中国は、米国にとって敵か味方か。英国の調査会社YouGov(ユーガブ)によれば、本年2月には「敵」とみなす米国人が43%に上り、バイデン政権発足後で最高を記録した。「非友好的」と認識する米国人も31%、あわせて74%に上ったのに対し、「友好的」は10%、「同盟国」は4%に過ぎなかった。同月に発覚した中国の偵察気球の米領空侵入事件の影響が大きかっただろうが、それだけではあるまい。トランプ政権発足直後の2017年4月には、「敵」は8%、「非友好的」も26%に過ぎず、「友好的」がトップで35%、「同盟国」も6%いたのだから、この6年間で米国人の対中感情は劇的に変化している。
米国世論の変化を筆者なりに表現すれば、米国人の中国観が「フレネミー」から敵へとシフトしたということだ。「フレネミー」とは、味方(フレンド)と敵(エネミー)を掛け合わせた造語だ。オックスフォード英語辞典によれば、「根本的な嫌悪感やライバル関係にもかかわらず、友好的」「味方と敵の特徴を併せ持つ」とされる。
第二次世界大戦後の歴史を振り返ると、米中関係は複雑な変転を辿ってきた。朝鮮戦争では敵として直接戦火を交えたが、中ソ対立後にはソ連を念頭に劇的な接近を遂げた。ソ連崩壊後は、イデオロギー上の相違は後景に押しやられ、米中のビジネス関係が深まり、中国の大国化に伴ってその存在感も高まった。結果として米国世論に、中国を敵と味方の中間的な存在、すなわち「フレネミー」と捉える認識が広まった。

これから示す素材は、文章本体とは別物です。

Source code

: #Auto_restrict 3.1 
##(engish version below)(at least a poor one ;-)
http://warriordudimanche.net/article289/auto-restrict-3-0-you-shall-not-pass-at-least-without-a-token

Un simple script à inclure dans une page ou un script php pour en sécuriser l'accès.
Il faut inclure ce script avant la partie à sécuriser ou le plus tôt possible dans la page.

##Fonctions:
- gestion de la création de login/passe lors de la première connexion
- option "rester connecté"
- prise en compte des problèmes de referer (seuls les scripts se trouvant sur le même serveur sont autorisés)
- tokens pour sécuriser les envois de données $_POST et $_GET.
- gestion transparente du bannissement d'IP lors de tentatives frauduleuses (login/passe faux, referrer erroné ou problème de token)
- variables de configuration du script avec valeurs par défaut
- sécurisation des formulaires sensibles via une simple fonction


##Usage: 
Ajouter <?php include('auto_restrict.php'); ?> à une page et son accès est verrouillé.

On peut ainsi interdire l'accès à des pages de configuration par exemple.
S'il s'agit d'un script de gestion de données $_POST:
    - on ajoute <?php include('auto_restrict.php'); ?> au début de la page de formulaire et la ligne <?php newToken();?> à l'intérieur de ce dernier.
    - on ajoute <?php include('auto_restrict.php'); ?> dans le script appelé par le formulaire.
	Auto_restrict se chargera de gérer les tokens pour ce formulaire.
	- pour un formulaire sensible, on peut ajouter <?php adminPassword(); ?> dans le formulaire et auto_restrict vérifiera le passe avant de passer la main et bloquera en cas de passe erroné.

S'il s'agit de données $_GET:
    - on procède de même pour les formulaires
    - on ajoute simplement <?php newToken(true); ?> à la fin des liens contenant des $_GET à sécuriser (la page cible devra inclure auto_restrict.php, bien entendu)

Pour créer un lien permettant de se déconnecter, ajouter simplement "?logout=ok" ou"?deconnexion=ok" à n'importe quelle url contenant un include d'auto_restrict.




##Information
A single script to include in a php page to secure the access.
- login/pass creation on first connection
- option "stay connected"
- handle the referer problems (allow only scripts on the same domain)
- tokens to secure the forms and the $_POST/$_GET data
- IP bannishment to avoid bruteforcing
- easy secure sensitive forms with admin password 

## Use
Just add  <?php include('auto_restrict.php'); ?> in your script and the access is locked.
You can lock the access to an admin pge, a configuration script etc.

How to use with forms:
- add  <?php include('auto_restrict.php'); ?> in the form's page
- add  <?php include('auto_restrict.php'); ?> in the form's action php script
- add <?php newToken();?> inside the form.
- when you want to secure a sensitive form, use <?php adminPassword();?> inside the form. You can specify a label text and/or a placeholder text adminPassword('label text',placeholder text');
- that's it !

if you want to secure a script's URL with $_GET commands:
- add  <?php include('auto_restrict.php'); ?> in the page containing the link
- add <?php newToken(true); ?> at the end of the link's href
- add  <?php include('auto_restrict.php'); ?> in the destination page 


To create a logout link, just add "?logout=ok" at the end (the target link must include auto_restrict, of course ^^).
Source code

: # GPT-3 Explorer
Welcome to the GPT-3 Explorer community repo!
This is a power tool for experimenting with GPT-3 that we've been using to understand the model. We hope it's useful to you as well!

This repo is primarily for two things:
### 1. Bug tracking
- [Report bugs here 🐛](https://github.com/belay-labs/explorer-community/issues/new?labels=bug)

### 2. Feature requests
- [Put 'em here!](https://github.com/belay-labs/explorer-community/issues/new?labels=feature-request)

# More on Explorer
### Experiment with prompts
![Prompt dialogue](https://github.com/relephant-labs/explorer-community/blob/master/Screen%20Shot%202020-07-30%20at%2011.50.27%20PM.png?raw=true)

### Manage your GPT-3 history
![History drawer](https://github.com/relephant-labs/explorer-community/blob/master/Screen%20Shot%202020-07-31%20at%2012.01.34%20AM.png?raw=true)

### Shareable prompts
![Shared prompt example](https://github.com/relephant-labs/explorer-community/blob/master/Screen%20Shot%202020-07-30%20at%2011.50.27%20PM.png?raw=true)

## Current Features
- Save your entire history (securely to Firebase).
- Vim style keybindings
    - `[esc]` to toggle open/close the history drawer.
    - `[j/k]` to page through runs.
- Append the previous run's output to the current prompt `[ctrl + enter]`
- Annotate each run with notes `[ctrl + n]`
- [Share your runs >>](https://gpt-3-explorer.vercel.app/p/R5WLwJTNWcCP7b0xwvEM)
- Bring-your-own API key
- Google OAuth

実際、社会的影響力がある人々が中国を「フレネミー」と呼んだ例は、いくつも挙げることができる。著名な国際政治学者のイアン・ブレマー氏も「米国と中国はフレネミーである」とオバマ政権期に表現している。他にも実業家で2020年大統領選に民主党から立候補しようとしたトム・スタイヤー氏、ノースウェスタン大学のジョセフ・マークス教授、ニューヨーク・タイムズ紙のマイケル・クロウリー記者らがいる。